Pictured: On Thursday, JWC Abatement Officer Hector Zertuche documented thousands of threaded casing protectors used for oil wells off of South Reynolds and Alviar Street, which washed off a business property and through the adjacent creek bed during the heavy rains two weeks ago. The materials were traced back to K&S Protector Service, Zertuche said. Photo by

MAURICIO JULIAN CUELLAR JR.

Zertuche has been on the job for one year, officials say they've seen success

Mauricio Julian Cuellar Jr.

Alice Echo-News Journal

County officials said this week that with 210 illegal dumping citations given from May 2006 to April 2007, Jim Wells County Abatement Officer Hector Zertuche has made great strides in improving the environment for local residents.

"Through his efforts, I think Zertuche has raised the public's awareness of the county's efforts to make the roadways cleaner," said Pct. 1 County Commissioner Zenaida Sanchez. "I'm pleased that he's made the effort to cover the entire county, from uncovering illegal dumping by roofing companies, to Orange Grove dumpsites and dumped tires on McMasters. He's been all over JWC. The people who live near these dump sites, I'm sure are the ones who appreciate his efforts the most."

Zertuche, who works out of the JWC Sheriff's Department, has always received cooperation from Sheriff Oscar Lopez when needed, Sanchez said.

Zertuche also handles illegal activities he finds on the road, such as DWIs and other crimes, while cracking down on illegal dumping activity.

Zertuche does comb through household garbage as part of his job. Sometimes the items are found in difficult to access locations, such as foul water creek beds and behind private property. It is a job Zertuche has taken to quickly, and he is rarely found without his camera in hand, ready to document illegal dumping on the scene.

"From what the residents have told me, it's working out there. They are seeing a difference. As people become more aware of the consequences involved, there is less being dumped on the county roads," Zertuche said.
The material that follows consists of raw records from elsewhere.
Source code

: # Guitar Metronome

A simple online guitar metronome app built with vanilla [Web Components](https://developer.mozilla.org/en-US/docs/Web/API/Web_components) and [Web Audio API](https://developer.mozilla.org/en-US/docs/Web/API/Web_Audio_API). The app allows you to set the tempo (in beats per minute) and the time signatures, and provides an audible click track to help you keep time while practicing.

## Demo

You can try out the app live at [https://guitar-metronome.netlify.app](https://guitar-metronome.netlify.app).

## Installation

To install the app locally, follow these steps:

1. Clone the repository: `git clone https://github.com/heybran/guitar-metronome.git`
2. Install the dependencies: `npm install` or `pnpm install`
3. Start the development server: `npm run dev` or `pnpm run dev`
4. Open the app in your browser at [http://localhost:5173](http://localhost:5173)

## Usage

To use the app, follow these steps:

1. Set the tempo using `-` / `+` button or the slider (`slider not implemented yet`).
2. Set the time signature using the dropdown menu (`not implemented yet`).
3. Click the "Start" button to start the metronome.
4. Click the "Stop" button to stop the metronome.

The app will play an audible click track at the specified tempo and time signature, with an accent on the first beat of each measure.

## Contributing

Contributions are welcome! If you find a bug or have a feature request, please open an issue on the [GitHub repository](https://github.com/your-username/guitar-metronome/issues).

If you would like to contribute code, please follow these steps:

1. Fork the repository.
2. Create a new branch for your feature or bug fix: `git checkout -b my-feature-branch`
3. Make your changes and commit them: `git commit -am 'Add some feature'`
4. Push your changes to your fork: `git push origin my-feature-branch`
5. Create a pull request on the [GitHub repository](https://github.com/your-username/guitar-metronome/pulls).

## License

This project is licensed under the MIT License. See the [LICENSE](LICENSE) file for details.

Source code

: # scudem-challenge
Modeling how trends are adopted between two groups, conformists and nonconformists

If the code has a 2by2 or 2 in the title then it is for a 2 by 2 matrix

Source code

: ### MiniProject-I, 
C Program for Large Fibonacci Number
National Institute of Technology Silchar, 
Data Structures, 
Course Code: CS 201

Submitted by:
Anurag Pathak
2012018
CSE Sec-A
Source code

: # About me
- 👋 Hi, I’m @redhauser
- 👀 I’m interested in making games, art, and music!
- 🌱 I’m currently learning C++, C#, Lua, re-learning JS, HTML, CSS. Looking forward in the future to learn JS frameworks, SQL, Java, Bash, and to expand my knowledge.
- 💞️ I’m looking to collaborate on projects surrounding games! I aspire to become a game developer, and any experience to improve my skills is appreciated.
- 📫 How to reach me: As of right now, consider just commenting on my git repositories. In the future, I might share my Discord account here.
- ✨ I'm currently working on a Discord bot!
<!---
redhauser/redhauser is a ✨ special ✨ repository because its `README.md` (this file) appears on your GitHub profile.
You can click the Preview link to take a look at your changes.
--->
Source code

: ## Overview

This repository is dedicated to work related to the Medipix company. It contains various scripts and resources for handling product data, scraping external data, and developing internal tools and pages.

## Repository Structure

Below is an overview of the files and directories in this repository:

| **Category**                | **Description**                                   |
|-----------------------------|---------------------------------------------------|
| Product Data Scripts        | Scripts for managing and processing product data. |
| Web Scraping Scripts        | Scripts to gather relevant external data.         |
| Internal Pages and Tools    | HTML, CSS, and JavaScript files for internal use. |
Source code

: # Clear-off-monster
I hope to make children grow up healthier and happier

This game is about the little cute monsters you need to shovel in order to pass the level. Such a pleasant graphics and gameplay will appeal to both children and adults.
During the average week, Zertuche spends his time driving the county roads of each precinct, looking for instances of illegal activity. He knows the back roads well, and he is familiar with the areas that are still trouble spots for the county.

Places like County Road 144 and County Road 129 are still used frequently by illegal dumpers, and these are some of the areas Zertuche visits most frequently. He said though that other roads, such as County Road 247, have seen improvement over the last year

In the last year, Zertuche has logged more than 30,000 miles on his patrol vehicle. But the time and effort does pay off, he said.

He estimates that more than 90 percent of perpetrators are found guilty. Much of that number is based on the documentation Zertuche is able to collect as part of his investigation.

"There are people out there who throw all sorts of items in the creeks," he said. "People don't realize it will eventually go into someone's water supply. We really appreciate the people who have called to help and who have given good feedback, but we would like to get even more people involved.

"Environmental crime is new to everyone. We'd like to be more proactive than reactive. If you see someone traveling the back roads with a truckload of materials, we would really like to get a call. We'd like to catch them in the act when we can."